Как там Никколо, наемник-фриульянец, назвал себя и своего брата – пушечным мясом? Эти люди нанимали рабочую силу, пешек для отвратительной игры, правила которой пешкам никто не объяснял. Брайсону вдруг подумалось, что на самом деле он ничем не отличается от братьев-наемников. Все они были всего лишь инструментами, которыми пользовалась какая-то неведомая сила. Всего лишь пешками.
Все это время Лейла сидела на краю кровати. Теперь же она поднялась и прошла в крохотную ванную комнату, и несколько мгновений спустя вернулась со стаканом воды.
– Аптекарь дал мне антибиотики. Я сказала, что утром занесу рецепт, и он все порывался нагрузить меня такой кучей таблеток, что их хватило бы засыпать тебя с головой.
Она вручила Брайсону стакан и несколько капсул.
В Брайсоне тут же заговорила привычная подозрительность: что это за безымянное лекарство она ему подсовывает? Но голос разума заглушил подозрительность, заявив: «Если бы она хотела убить тебя, она бы это уже сделала – за последние двадцать часов ей представлялась для этого масса возможностей. И кроме того, тогда ей бы уж точно незачем было рисковать своей жизнью, спасая твою». Брайсон проглотил капсулы и запил их глотком водопроводной воды.
– У тебя отсутствующий вид, – сказала Лейла, собирая медикаменты. – Как будто ты где-то далеко отсюда. Ты думаешь о чем-то неприятном.
Брайсон поднял взгляд и медленно кивнул. Делить комнату с красивой женщиной – пусть даже спальные места были распределены вполне целомудренно: Лейле отвели кровать, а Нику диван – такого с ним не случалось со времен неожиданного исчезновения Елены, то есть уже несколько лет. Время от времени подворачивались всяческие возможности, но Брайсон продолжал вести монашеский образ жизни. Он словно наказывал себя – за какие-то свои поступки, заставившие Елену уйти.
Свои ли?
А какая часть их совместной жизни была задана и срежиссирована Тедом Уоллером?
Брайсону снова вспомнился один момент, очень важный момент, когда он солгал Елене. Он солгал, чтобы защитить ее. Он кое-что утаил от нее. Уоллер очень любил цитировать Блейка. «Мы готовы уверовать в ложь, коль не видим ее во взгляде», – продекламировал бы он.

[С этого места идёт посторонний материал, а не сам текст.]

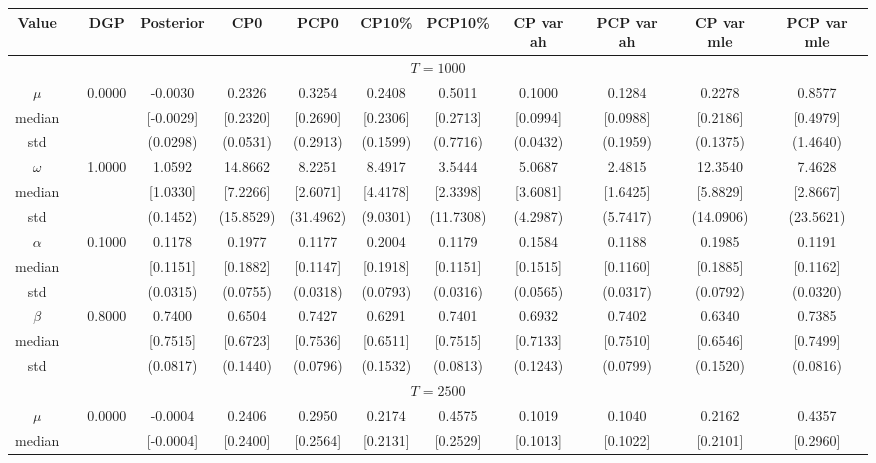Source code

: { \renewcommand{\arraystretch}{1.2} 
\begin{sidewaystable} 
\center 
\begin{tabular}{cc cc cccc cccc} 
Value && DGP & Posterior & CP0  & PCP0 & CP10\%  & PCP10\% &CP var ah & PCP var ah & CP var mle & PCP var mle \\ \hline 
\hline 
\multicolumn{12}{c}{$T =1000$}  \\ 
\hline 
$\mu$&& 0.0000 & -0.0030 & 0.2326 & 0.3254 & 0.2408 & 0.5011 & 0.1000 & 0.1284 & 0.2278 & 0.8577  \\ 
median &&  & [-0.0029] & [0.2320] & [0.2690] & [0.2306] & [0.2713] & [0.0994] & [0.0988] & [0.2186] & [0.4979]  \\ 
std &&   & (0.0298) & (0.0531) & (0.2913) & (0.1599) & (0.7716) &(0.0432) & (0.1959) & (0.1375) & (1.4640)  \\ 
$\omega$&& 1.0000 & 1.0592 & 14.8662 & 8.2251 & 8.4917 & 3.5444 & 5.0687 & 2.4815 & 12.3540 & 7.4628  \\ 
median &&  & [1.0330] & [7.2266] & [2.6071] & [4.4178] & [2.3398] & [3.6081] & [1.6425] & [5.8829] & [2.8667]  \\ 
std &&   & (0.1452) & (15.8529) & (31.4962) & (9.0301) & (11.7308) &(4.2987) & (5.7417) & (14.0906) & (23.5621)  \\ 
$\alpha$&& 0.1000 & 0.1178 & 0.1977 & 0.1177 & 0.2004 & 0.1179 & 0.1584 & 0.1188 & 0.1985 & 0.1191  \\ 
median &&  & [0.1151] & [0.1882] & [0.1147] & [0.1918] & [0.1151] & [0.1515] & [0.1160] & [0.1885] & [0.1162]  \\ 
std &&   & (0.0315) & (0.0755) & (0.0318) & (0.0793) & (0.0316) &(0.0565) & (0.0317) & (0.0792) & (0.0320)  \\ 
$\beta$&& 0.8000 & 0.7400 & 0.6504 & 0.7427 & 0.6291 & 0.7401 & 0.6932 & 0.7402 & 0.6340 & 0.7385  \\ 
median &&  & [0.7515] & [0.6723] & [0.7536] & [0.6511] & [0.7515] & [0.7133] & [0.7510] & [0.6546] & [0.7499]  \\ 
std &&   & (0.0817) & (0.1440) & (0.0796) & (0.1532) & (0.0813) &(0.1243) & (0.0799) & (0.1520) & (0.0816)  \\ 
\hline 
\multicolumn{12}{c}{$T =2500$}  \\ 
\hline 
$\mu$&& 0.0000 & -0.0004 & 0.2406 & 0.2950 & 0.2174 & 0.4575 & 0.1019 & 0.1040 & 0.2162 & 0.4357  \\ 
median &&  & [-0.0004] & [0.2400] & [0.2564] & [0.2131] & [0.2529] & [0.1013] & [0.1022] & [0.2101] & [0.2960]  \\ 

\end{tabular}
\end{sidewaystable}}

Но Брайсон вовсе не желал, чтобы Елена увидела, узнала, что он сделал для нее.
Теперь же Ник снова принялся копаться в воспоминаниях, воскрешая тот вечер в Бухаресте, который он утаил от Елены.

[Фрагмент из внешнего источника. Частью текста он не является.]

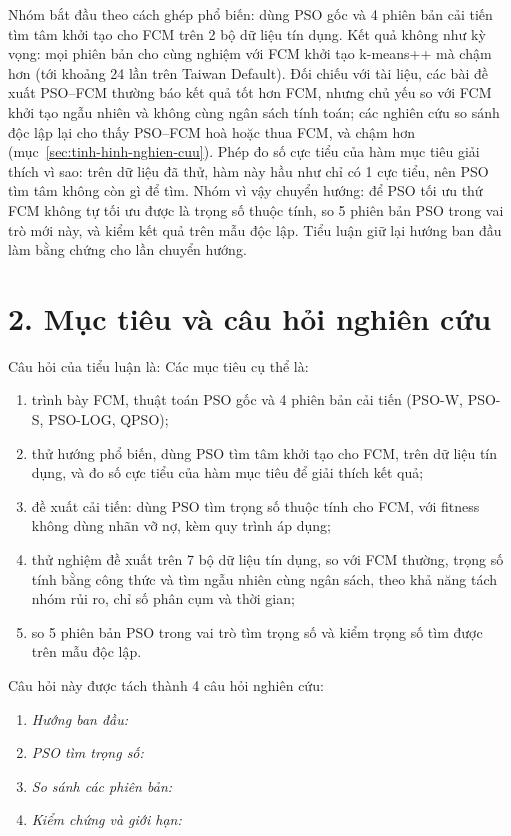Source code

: Nhóm bắt đầu theo cách ghép phổ biến: dùng PSO gốc và 4 phiên bản cải tiến tìm tâm khởi tạo cho FCM trên 2 bộ dữ liệu tín
dụng. Kết quả không như kỳ vọng: mọi phiên bản cho cùng nghiệm với FCM khởi tạo k-means++ mà chậm hơn (tới khoảng 24 lần trên Taiwan Default). Đối chiếu
với tài liệu, các bài đề xuất PSO--FCM thường báo kết quả tốt hơn FCM, nhưng chủ yếu so với FCM khởi tạo ngẫu nhiên và không
cùng ngân sách tính toán; các nghiên cứu so sánh độc lập lại cho thấy PSO--FCM hoà hoặc thua FCM, và chậm hơn
(mục~\ref{sec:tinh-hinh-nghien-cuu}). Phép đo số cực tiểu của hàm mục tiêu giải thích vì sao: trên dữ liệu đã thử, hàm này hầu
như chỉ có 1 cực tiểu, nên PSO tìm tâm không còn gì để tìm. Nhóm vì vậy chuyển hướng: để PSO tối ưu thứ FCM không tự tối ưu
được là trọng số thuộc tính, so 5 phiên bản PSO trong vai trò mới này, và kiểm kết quả trên mẫu độc lập. Tiểu luận giữ
lại hướng ban đầu làm bằng chứng cho lần chuyển hướng.

\section*{2. Mục tiêu và câu hỏi nghiên cứu}

Câu hỏi của tiểu luận là: \emph{\cauHoiTong} Các mục tiêu cụ thể là:
\begin{enumerate}[label=(\alph*), leftmargin=*]
  \item trình bày FCM, thuật toán PSO gốc và 4 phiên bản cải tiến (PSO-W, PSO-S, PSO-LOG, QPSO);
  \item thử hướng phổ biến, dùng PSO tìm tâm khởi tạo cho FCM, trên dữ liệu tín dụng, và đo số cực tiểu của hàm mục tiêu để
  giải thích kết quả;
  \item đề xuất cải tiến: dùng PSO tìm trọng số thuộc tính cho FCM, với fitness không dùng nhãn vỡ nợ, kèm quy trình áp dụng;
  \item thử nghiệm đề xuất trên 7 bộ dữ liệu tín dụng, so với FCM thường, trọng số tính bằng công thức và tìm ngẫu nhiên
  cùng ngân sách, theo khả năng tách nhóm rủi ro, chỉ số phân cụm và thời gian;
  \item so 5 phiên bản PSO trong vai trò tìm trọng số và kiểm trọng số tìm được trên mẫu độc lập.
\end{enumerate}
Câu hỏi này được tách thành 4 câu hỏi nghiên cứu:
\begin{enumerate}[label=\textbf{CH\arabic*.}, leftmargin=*]
  \item \emph{Hướng ban đầu:} \chMot
  \item \emph{PSO tìm trọng số:} \chHai
  \item \emph{So sánh các phiên bản:} \chBa
  \item \emph{Kiểm chứng và giới hạn:} \chBon
\end{enumerate}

Что есть правда? Где ее искать?
Преисподняя, где обретаются специалисты по закулисной деятельности, несмотря на всю свою паранойю и вечные разборки, весьма тесна, и слухи по ней расходятся быстро. И вот из нескольких надежных источников к Брайсону дошли сведения о том, что группа бывших «чистильщиков», работавших на Секуритате, предлагает крупную сумму денег за любую информацию, которая помогла бы определить местонахождение доктора Андрея Петреску математика и криптолога, предавшего революцию и продавшего на сторону шифры правительства Чаушеску. Ко всему, что было связано с переворотом, свергнувшим правительство их покровителя и устранившим их от власти, озлобленные бывшие сотрудники зловещей тайной службы относились с величайшей горечью. Они не намерены были ни прощать предателей, ни забывать о них, и были преисполнены решимости настичь их и отомстить любой ценой – и неважно, сколько времени на это уйдет. Они избрали своей мишенью нескольких перебежчиков, и в их числе – Андрея Петреску. Они желали, чтобы все счета были оплачены и месть свершилась.

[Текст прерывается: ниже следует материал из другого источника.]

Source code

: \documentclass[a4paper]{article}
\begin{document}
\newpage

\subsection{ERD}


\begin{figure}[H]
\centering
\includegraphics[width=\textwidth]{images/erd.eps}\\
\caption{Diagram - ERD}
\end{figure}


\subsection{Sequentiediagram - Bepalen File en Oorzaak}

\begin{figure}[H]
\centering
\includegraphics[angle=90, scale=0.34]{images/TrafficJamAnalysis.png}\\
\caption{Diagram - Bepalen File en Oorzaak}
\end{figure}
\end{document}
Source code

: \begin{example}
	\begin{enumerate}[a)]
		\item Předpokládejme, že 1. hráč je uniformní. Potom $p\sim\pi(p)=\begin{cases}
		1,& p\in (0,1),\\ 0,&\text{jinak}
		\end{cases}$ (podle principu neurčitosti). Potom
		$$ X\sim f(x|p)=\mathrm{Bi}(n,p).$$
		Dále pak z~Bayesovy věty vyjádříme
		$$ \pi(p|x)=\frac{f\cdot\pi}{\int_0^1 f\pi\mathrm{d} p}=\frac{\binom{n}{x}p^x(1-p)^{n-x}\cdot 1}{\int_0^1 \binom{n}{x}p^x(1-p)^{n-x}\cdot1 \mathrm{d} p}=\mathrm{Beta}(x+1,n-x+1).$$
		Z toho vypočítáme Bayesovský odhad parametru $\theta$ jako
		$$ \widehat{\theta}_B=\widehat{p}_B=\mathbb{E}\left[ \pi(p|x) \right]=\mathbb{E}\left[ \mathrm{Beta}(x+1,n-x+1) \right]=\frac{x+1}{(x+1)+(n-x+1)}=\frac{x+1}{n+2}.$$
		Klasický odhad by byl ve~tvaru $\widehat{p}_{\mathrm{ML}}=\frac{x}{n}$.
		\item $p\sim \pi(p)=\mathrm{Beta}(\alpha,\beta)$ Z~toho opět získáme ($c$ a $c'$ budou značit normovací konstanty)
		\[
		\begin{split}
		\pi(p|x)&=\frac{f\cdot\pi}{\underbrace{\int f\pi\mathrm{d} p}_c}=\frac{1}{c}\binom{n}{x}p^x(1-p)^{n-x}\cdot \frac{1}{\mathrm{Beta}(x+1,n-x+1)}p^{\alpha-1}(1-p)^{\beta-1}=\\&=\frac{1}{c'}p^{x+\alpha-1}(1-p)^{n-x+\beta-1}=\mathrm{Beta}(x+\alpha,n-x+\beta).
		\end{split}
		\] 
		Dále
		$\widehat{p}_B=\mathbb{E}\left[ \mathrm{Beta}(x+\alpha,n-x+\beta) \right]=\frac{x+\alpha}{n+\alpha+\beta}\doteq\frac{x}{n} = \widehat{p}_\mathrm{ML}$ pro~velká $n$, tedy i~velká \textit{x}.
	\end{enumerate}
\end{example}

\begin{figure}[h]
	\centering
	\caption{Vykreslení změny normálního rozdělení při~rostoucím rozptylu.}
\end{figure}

Действуя на ощупь, Брайсон договорился о встрече с главой «чистильщиков», некогда бывшим второй по значению фигурой в Секуритате. Встреча должна была состояться в Бухаресте. Хотя чину из Секуритате ничего не было известно о человеке, которым прикидывался Брайсон, Ник потрудился засвидетельствовать серьезность своих намерений. Было отправлено письмо, гласящее, что Брайсон обладает некой срочной информацией, которая, несомненно, должна представлять большой интерес для «чистильщиков». Он обязался прийти на свидание один – так чтобы это можно было проверить; так же должен был поступить и чин из Секуритате.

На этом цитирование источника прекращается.